Nothing but the lines from the start of the data through the line with "- **Serviços de" should appear in the answer, each retyped exactly, and pictures should not.

> **Collected data**:
......

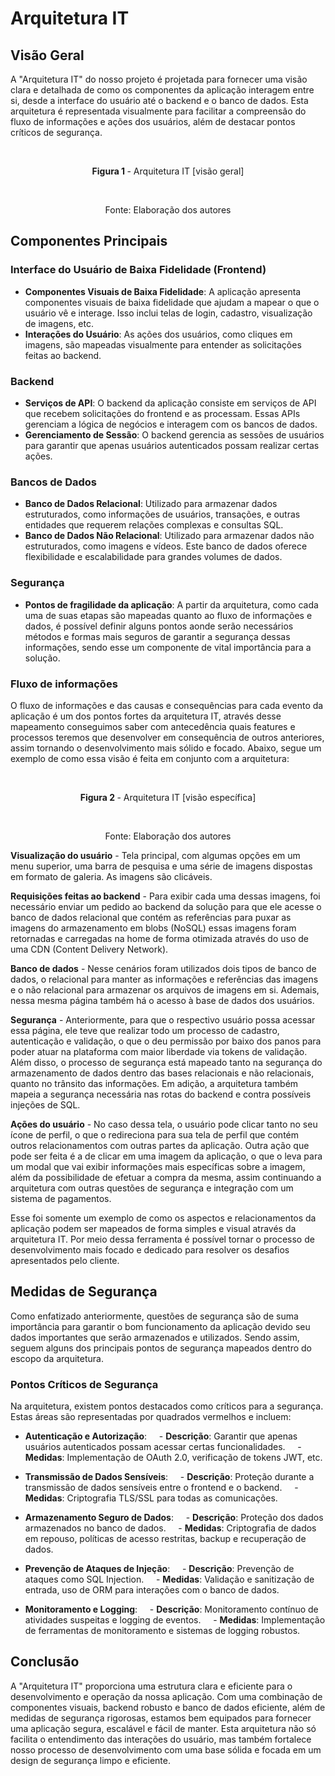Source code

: # Arquitetura IT

## Visão Geral

A "Arquitetura IT" do nosso projeto é projetada para fornecer uma visão clara e detalhada de como os componentes da aplicação interagem entre si, desde a interface do usuário até o backend e o banco de dados. Esta arquitetura é representada visualmente para facilitar a compreensão do fluxo de informações e ações dos usuários, além de destacar pontos críticos de segurança.

<div align="center">
    <p><b>Figura 1 </b>- Arquitetura IT [visão geral] </p>
    <p>Fonte: Elaboração dos autores</p>
</div>

## Componentes Principais

### Interface do Usuário de Baixa Fidelidade (Frontend)

- **Componentes Visuais de Baixa Fidelidade**: A aplicação apresenta componentes visuais de baixa fidelidade que ajudam a mapear o que o usuário vê e interage. Isso inclui telas de login, cadastro, visualização de imagens, etc.
- **Interações do Usuário**: As ações dos usuários, como cliques em imagens, são mapeadas visualmente para entender as solicitações feitas ao backend.

### Backend

- **Serviços de API**: O backend da aplicação consiste em serviços de API que recebem solicitações do frontend e as processam. Essas APIs gerenciam a lógica de negócios e interagem com os bancos de dados.
- **Gerenciamento de Sessão**: O backend gerencia as sessões de usuários para garantir que apenas usuários autenticados possam realizar certas ações.

### Bancos de Dados

- **Banco de Dados Relacional**: Utilizado para armazenar dados estruturados, como informações de usuários, transações, e outras entidades que requerem relações complexas e consultas SQL.
- **Banco de Dados Não Relacional**: Utilizado para armazenar dados não estruturados, como imagens e vídeos. Este banco de dados oferece flexibilidade e escalabilidade para grandes volumes de dados.

### Segurança

- **Pontos de fragilidade da aplicação**: A partir da arquitetura, como cada uma de suas etapas são mapeadas quanto ao fluxo de informações e dados, é possível definir alguns pontos aonde serão necessários métodos e formas mais seguros de garantir a segurança dessas informações, sendo esse um componente de vital importância para a solução.

### Fluxo de informações

O fluxo de informações e das causas e consequências para cada evento da aplicação é um dos pontos fortes da arquitetura IT, através desse mapeamento conseguimos saber com antecedência quais features e processos teremos que desenvolver em consequência de outros anteriores, assim tornando o desenvolvimento mais sólido e focado. Abaixo, segue um exemplo de como essa visão é feita em conjunto com a arquitetura:

<div align="center">
    <p><b>Figura 2 </b>- Arquitetura IT [visão específica] </p>
    <p>Fonte: Elaboração dos autores</p>
</div>

**Visualização do usuário** - Tela principal, com algumas opções em um menu superior, uma barra de pesquisa e uma série de imagens dispostas em formato de galeria. As imagens são clicáveis.  

**Requisições feitas ao backend** - Para exibir cada uma dessas imagens, foi necessário enviar um pedido ao backend da solução para que ele acesse o banco de dados relacional que contém as referências para puxar as imagens do armazenamento em blobs (NoSQL) essas imagens foram retornadas e carregadas na home de forma otimizada através do uso de uma CDN (Content Delivery Network).  

**Banco de dados** - Nesse cenários foram utilizados dois tipos de banco de dados, o relacional para manter as informações e referências das imagens e o não relacional para armazenar os arquivos de imagens em si. Ademais, nessa mesma página também há o acesso à base de dados dos usuários.

**Segurança** - Anteriormente, para que o respectivo usuário possa acessar essa página, ele teve que realizar todo um processo de cadastro, autenticação e validação, o que o deu permissão por baixo dos panos para poder atuar na plataforma com maior liberdade via tokens de validação. Além disso, o processo de segurança está mapeado tanto na segurança do armazenamento de dados dentro das bases relacionais e não relacionais, quanto no trânsito das informações. Em adição, a arquitetura também mapeia a segurança necessária nas rotas do backend e contra possíveis injeções de SQL.

**Ações do usuário** - No caso dessa tela, o usuário pode clicar tanto no seu ícone de perfil, o que o redireciona para sua tela de perfil que contém outros relacionamentos com outras partes da aplicação. Outra ação que pode ser feita é a de clicar em uma imagem da aplicação, o que o leva para um modal que vai exibir informações mais específicas sobre a imagem, além da possibilidade de efetuar a compra da mesma, assim continuando a arquitetura com outras questões de segurança e integração com um sistema de pagamentos.

Esse foi somente um exemplo de como os aspectos e relacionamentos da aplicação podem ser mapeados de forma simples e visual através da arquitetura IT. Por meio dessa ferramenta é possível tornar o processo de desenvolvimento mais focado e dedicado para resolver os desafios apresentados pelo cliente.

## Medidas de Segurança

Como enfatizado anteriormente, questões de segurança são de suma importância para garantir o bom funcionamento da aplicação devido seu dados importantes que serão armazenados e utilizados. Sendo assim, seguem alguns dos principais pontos de segurança mapeados dentro do escopo da arquitetura.

### Pontos Críticos de Segurança

Na arquitetura, existem pontos destacados como críticos para a segurança. Estas áreas são representadas por quadrados vermelhos e incluem:

- **Autenticação e Autorização**:
    - **Descrição**: Garantir que apenas usuários autenticados possam acessar certas funcionalidades.
    - **Medidas**: Implementação de OAuth 2.0, verificação de tokens JWT, etc.

- **Transmissão de Dados Sensíveis**:
    - **Descrição**: Proteção durante a transmissão de dados sensíveis entre o frontend e o backend.
    - **Medidas**: Criptografia TLS/SSL para todas as comunicações.

- **Armazenamento Seguro de Dados**:
    - **Descrição**: Proteção dos dados armazenados no banco de dados.
    - **Medidas**: Criptografia de dados em repouso, políticas de acesso restritas, backup e recuperação de dados.

- **Prevenção de Ataques de Injeção**:
    - **Descrição**: Prevenção de ataques como SQL Injection.
    - **Medidas**: Validação e sanitização de entrada, uso de ORM para interações com o banco de dados.

- **Monitoramento e Logging**:
    - **Descrição**: Monitoramento contínuo de atividades suspeitas e logging de eventos.
    - **Medidas**: Implementação de ferramentas de monitoramento e sistemas de logging robustos.

## Conclusão

A "Arquitetura IT" proporciona uma estrutura clara e eficiente para o desenvolvimento e operação da nossa aplicação. Com uma combinação de componentes visuais, backend robusto e banco de dados eficiente, além de medidas de segurança rigorosas, estamos bem equipados para fornecer uma aplicação segura, escalável e fácil de manter. Esta arquitetura não só facilita o entendimento das interações do usuário, mas também fortalece nosso processo de desenvolvimento com uma base sólida e focada em um design de segurança limpo e eficiente.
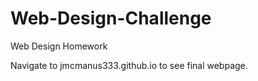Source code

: # Web-Design-Challenge
Web Design Homework 

Navigate to jmcmanus333.github.io to see final webpage.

......

> **Exercise solution**:
Source code

: # Arquitetura IT

## Visão Geral

A "Arquitetura IT" do nosso projeto é projetada para fornecer uma visão clara e detalhada de como os componentes da aplicação interagem entre si, desde a interface do usuário até o backend e o banco de dados. Esta arquitetura é representada visualmente para facilitar a compreensão do fluxo de informações e ações dos usuários, além de destacar pontos críticos de segurança.

<div align="center">
    <p><b>Figura 1 </b>- Arquitetura IT [visão geral] </p>
    <p>Fonte: Elaboração dos autores</p>
</div>

## Componentes Principais

### Interface do Usuário de Baixa Fidelidade (Frontend)

- **Componentes Visuais de Baixa Fidelidade**: A aplicação apresenta componentes visuais de baixa fidelidade que ajudam a mapear o que o usuário vê e interage. Isso inclui telas de login, cadastro, visualização de imagens, etc.
- **Interações do Usuário**: As ações dos usuários, como cliques em imagens, são mapeadas visualmente para entender as solicitações feitas ao backend.

### Backend

- **Serviços de API**: O backend da aplicação consiste em serviços de API que recebem solicitações do frontend e as processam. Essas APIs gerenciam a lógica de negócios e interagem com os bancos de dados.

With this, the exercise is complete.